Entries provided

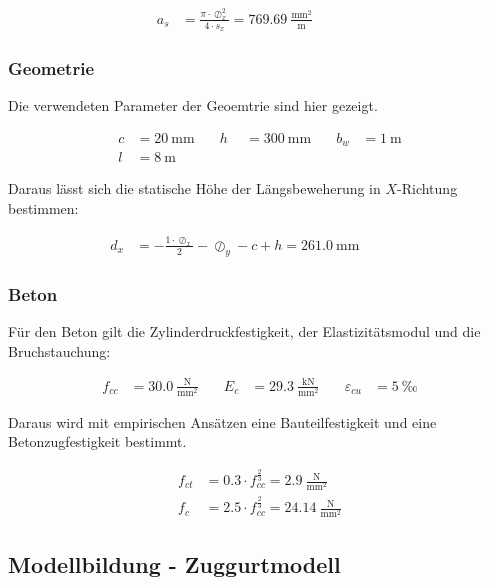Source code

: \documentclass[
  11pt,
  letterpaper,
]{scrreprt}
\begin{document}
\[
\begin{aligned}
a_{s}& = \frac{\pi \cdot \oslash_{x}^{2}}{4 \cdot s_{x}} = 769.69 \ \frac{\mathrm{mm}^{2}}{\mathrm{m}} \quad &  \quad &  
 \end{aligned}
\]

\subsubsection{Geometrie}\label{geometrie}

Die verwendeten Parameter der Geoemtrie sind hier gezeigt.

\[
\begin{aligned}
c& = 20 \ \mathrm{mm} \quad & h& = 300 \ \mathrm{mm} \quad & b_{w}& = 1 \ \mathrm{m} \\ 
l& = 8 \ \mathrm{m} \quad &  \quad &  
 \end{aligned}
\]

Daraus lässt sich die statische Höhe der Längsbeweherung in
\(X\)-Richtung bestimmen:

\[
\begin{aligned}
d_{x}& = - \frac{1 \cdot \oslash_{x}}{2} - \oslash_{y} - c + h = 261.0 \ \mathrm{mm} \quad &  \quad &  
 \end{aligned}
\]

\subsubsection{Beton}\label{beton}

Für den Beton gilt die Zylinderdruckfestigkeit, der Elastizitätsmodul
und die Bruchstauchung:

\[
\begin{aligned}
f_{cc}& = 30.0 \ \frac{\mathrm{N}}{\mathrm{mm}^{2}} \quad & E_{c}& = 29.3 \ \frac{\mathrm{kN}}{\mathrm{mm}^{2}} \quad & \varepsilon_{cu}& = 5 \ \mathrm{‰} \end{aligned}
\]

Daraus wird mit empirischen Ansätzen eine Bauteilfestigkeit und eine
Betonzugfestigkeit bestimmt.

\[
\begin{aligned}
f_{ct}& = 0.3 \cdot f_{cc}^{\frac{2}{3}} = 2.9 \ \frac{\mathrm{N}}{\mathrm{mm}^{2}} \\ 
f_{c}& = 2.5 \cdot f_{cc}^{\frac{2}{3}} = 24.14 \ \frac{\mathrm{N}}{\mathrm{mm}^{2}} \end{aligned}
\]

\subsection{Modellbildung -
Zuggurtmodell}\label{modellbildung---zuggurtmodell}
\end{document}
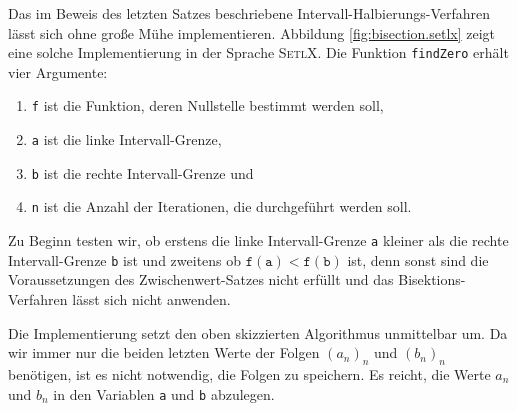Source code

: \noindent
Das im Beweis des letzten Satzes beschriebene Intervall-Halbierungs-Verfahren l\"asst sich
ohne gro{\ss}e M\"uhe  implementieren.  Abbildung \ref{fig:bisection.setlx}
zeigt eine solche Implementierung in der Sprache \textsc{SetlX}.  Die Funktion \texttt{findZero}
erh\"alt vier Argumente:
\begin{enumerate}
\item \texttt{f} ist die Funktion, deren Nullstelle bestimmt werden soll,
\item \texttt{a} ist die linke Intervall-Grenze, 
\item \texttt{b} ist die rechte Intervall-Grenze und
\item \texttt{n} ist die Anzahl der Iterationen, die durchgef\"uhrt werden soll.
\end{enumerate}
Zu Beginn testen wir, ob erstens die linke Intervall-Grenze \texttt{a} kleiner als die rechte
Intervall-Grenze \texttt{b} ist und zweitens ob $\mathtt{f(a)} < \mathtt{f(b)}$ ist, denn sonst sind
die Voraussetzungen des Zwischenwert-Satzes nicht erf\"ullt und das Bisektions-Verfahren l\"asst sich nicht anwenden.

Die Implementierung setzt den oben skizzierten Algorithmus unmittelbar um.  Da wir immer nur die
beiden letzten Werte der Folgen $(a_n)_n$ und $(b_n)_n$ ben\"otigen, ist es nicht notwendig, die
Folgen zu speichern.  Es reicht, die Werte $a_n$ und $b_n$ in den Variablen \texttt{a} und
\texttt{b} abzulegen. 

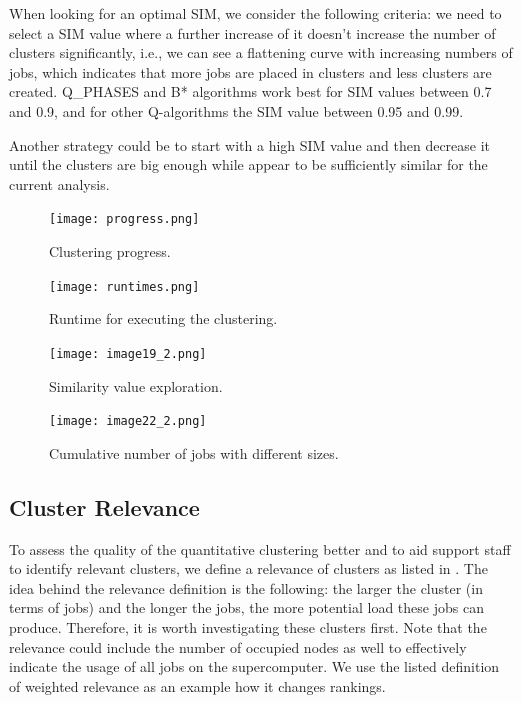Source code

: \documentclass{jhps}
\begin{document}
When looking for an optimal SIM, we consider the following criteria:
we need to select a SIM value where a further increase of it doesn't increase the number of clusters significantly, i.e., we can see a flattening curve with increasing numbers of jobs, which indicates that more jobs are placed in clusters and less clusters are created.
Q\_PHASES and B* algorithms work best for SIM values between 0.7 and 0.9, and for other Q-algorithms the SIM value between 0.95 and 0.99.

Another strategy could be to start with a high SIM value and then decrease it until the clusters are big enough while appear to be sufficiently similar for the current analysis.

\begin{figure}
  \centering
   \texttt{[image: progress.png]}
   \caption{Clustering progress.}
   \label{fig:clustering_progress}
\end{figure}

\begin{figure}
  \centering
  \texttt{[image: runtimes.png]}
  \caption{Runtime for executing the clustering.}
  \label{fig:alg_runtimes}
\end{figure}


\begin{figure}
  \centering
  \texttt{[image: image19\_2.png]}
  \caption{Similarity value exploration.}
  \label{fig:sim_exploration}
\end{figure}

\begin{figure}
  \centering
  \texttt{[image: image22\_2.png]}
  \caption{Cumulative number of jobs with different sizes.}
  \label{fig:cum_num_job_sizes}
\end{figure}

\subsection{Cluster Relevance}

To assess the quality of the quantitative clustering better and to aid support staff to identify relevant clusters, we define a relevance of clusters as listed in .
The idea behind the relevance definition is the following: the larger the cluster (in terms of jobs) and the longer the jobs, the more potential load these jobs can produce.
Therefore, it is worth investigating these clusters first.
Note that the relevance could include the number of occupied nodes as well to effectively indicate the usage of all jobs on the supercomputer.
We use the listed definition of weighted relevance as an example how it changes rankings.
\end{document}
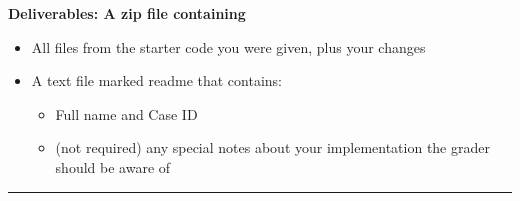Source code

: \documentclass[a4paper, 11pt]{article}
\begin{document}
\bf{Deliverables:} A zip file containing
\begin{itemize}
    \item All files from the starter code you were given, plus your changes
    \item A text file marked readme that contains:
    \begin{itemize}
        \item Full name and Case ID
        \item (not required) any special notes about your implementation the grader should be aware of
    \end{itemize}
\end{itemize}

\noindent\rule{7in}{2.8pt}
\end{document}
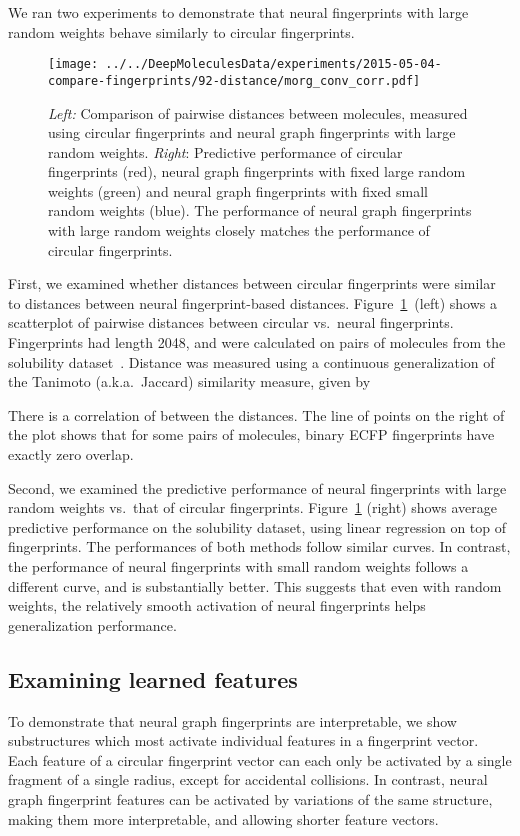 \documentclass{article}
\newcommand{\citet}{\cite}
\begin{document}
We ran two experiments to demonstrate that neural fingerprints with large random weights behave similarly to circular fingerprints.
\begin{figure}[h]
\texttt{[image: ../../DeepMoleculesData/experiments/2015-05-04-compare-fingerprints/92-distance/morg\_conv\_corr.pdf]}
\caption{\emph{Left:} Comparison of pairwise distances between molecules, measured using circular fingerprints and neural graph fingerprints with large random weights.
\emph{Right}: Predictive performance of circular fingerprints (red), neural graph fingerprints with fixed large random weights (green) and neural graph fingerprints with fixed small random weights (blue).
The performance of neural graph fingerprints with large random weights closely matches the performance of circular fingerprints.}
\label{fig:fingerprint similarity}
\end{figure}
First, we examined whether distances between circular fingerprints were similar to distances between neural fingerprint-based distances.
Figure~\ref{fig:fingerprint similarity}~(left) shows a scatterplot of pairwise distances between circular vs.\ neural fingerprints.
Fingerprints had length 2048, and were calculated on pairs of molecules from the solubility dataset~\citet{delaney_data_2004}.
Distance was measured using a continuous generalization of the Tanimoto (a.k.a.\ Jaccard) similarity measure, given by

There is a correlation of  between the distances.
The line of points on the right of the plot shows that for some pairs of molecules, binary ECFP fingerprints have exactly zero overlap.

Second, we examined the predictive performance of neural fingerprints with large random weights vs.\ that of  circular fingerprints.
Figure~\ref{fig:fingerprint similarity} (right) shows average predictive performance on the solubility dataset, using linear regression on top of fingerprints.
The performances of both methods follow similar curves. In contrast, the performance of neural fingerprints with small random weights follows a different curve, and is substantially better.
This suggests that even with random weights, the relatively smooth activation of neural fingerprints helps generalization performance.

\subsection{Examining learned features}
To demonstrate that neural graph fingerprints are interpretable, we show substructures which most activate individual features in a fingerprint vector.
Each feature of a circular fingerprint vector can each only be activated by a single fragment of a single radius, except for accidental collisions.
In contrast, neural graph fingerprint features can be activated by variations of the same structure, making them more interpretable, and allowing shorter feature vectors.
\end{document}
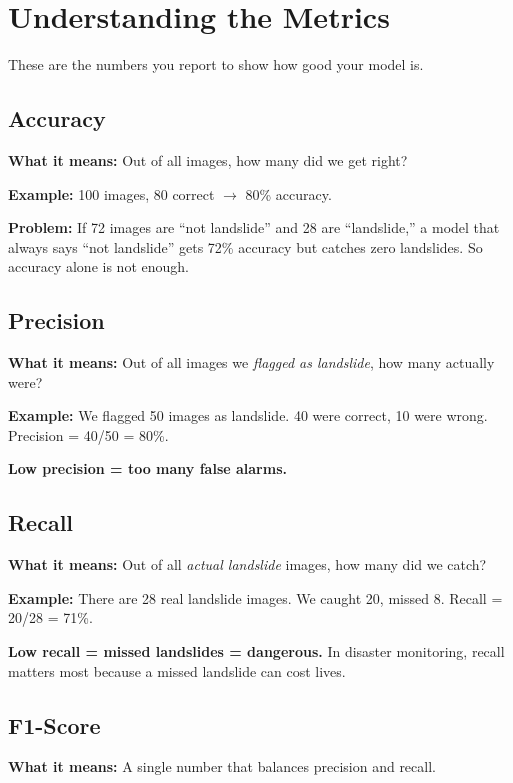 \documentclass[11pt]{article}
\begin{document}
\section{Understanding the Metrics}

These are the numbers you report to show how good your model is.

\subsection{Accuracy}

\textbf{What it means:} Out of all images, how many did we get right?

\textbf{Example:} 100 images, 80 correct $\to$ 80\% accuracy.

\textbf{Problem:} If 72 images are ``not landslide'' and 28 are ``landslide,'' a model that always says ``not landslide'' gets 72\% accuracy but catches zero landslides. So accuracy alone is not enough.

\subsection{Precision}

\textbf{What it means:} Out of all images we \textit{flagged as landslide}, how many actually were?

\textbf{Example:} We flagged 50 images as landslide. 40 were correct, 10 were wrong. Precision = 40/50 = 80\%.

\textbf{Low precision = too many false alarms.}

\subsection{Recall}

\textbf{What it means:} Out of all \textit{actual landslide} images, how many did we catch?

\textbf{Example:} There are 28 real landslide images. We caught 20, missed 8. Recall = 20/28 = 71\%.

\textbf{Low recall = missed landslides = dangerous.} In disaster monitoring, recall matters most because a missed landslide can cost lives.

\subsection{F1-Score}

\textbf{What it means:} A single number that balances precision and recall.
\end{document}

What to produce
Nothing but the lines from the one with "In contrast, neural" up to and including the one with "precision = too" should be printed, exactly as they read above. Please keep the pictures out.

Solution to this problem
In contrast, neural graph fingerprint features can be activated by variations of the same structure, making them more interpretable, and allowing shorter feature vectors.
\end{document}
 \documentclass[11pt]{article}
\begin{document}
\section{Understanding the Metrics}

These are the numbers you report to show how good your model is.

\subsection{Accuracy}

\textbf{What it means:} Out of all images, how many did we get right?

\textbf{Example:} 100 images, 80 correct $\to$ 80\% accuracy.

\textbf{Problem:} If 72 images are ``not landslide'' and 28 are ``landslide,'' a model that always says ``not landslide'' gets 72\% accuracy but catches zero landslides. So accuracy alone is not enough.

\subsection{Precision}

\textbf{What it means:} Out of all images we \textit{flagged as landslide}, how many actually were?

\textbf{Example:} We flagged 50 images as landslide. 40 were correct, 10 were wrong. Precision = 40/50 = 80\%.

\textbf{Low precision = too many false alarms.}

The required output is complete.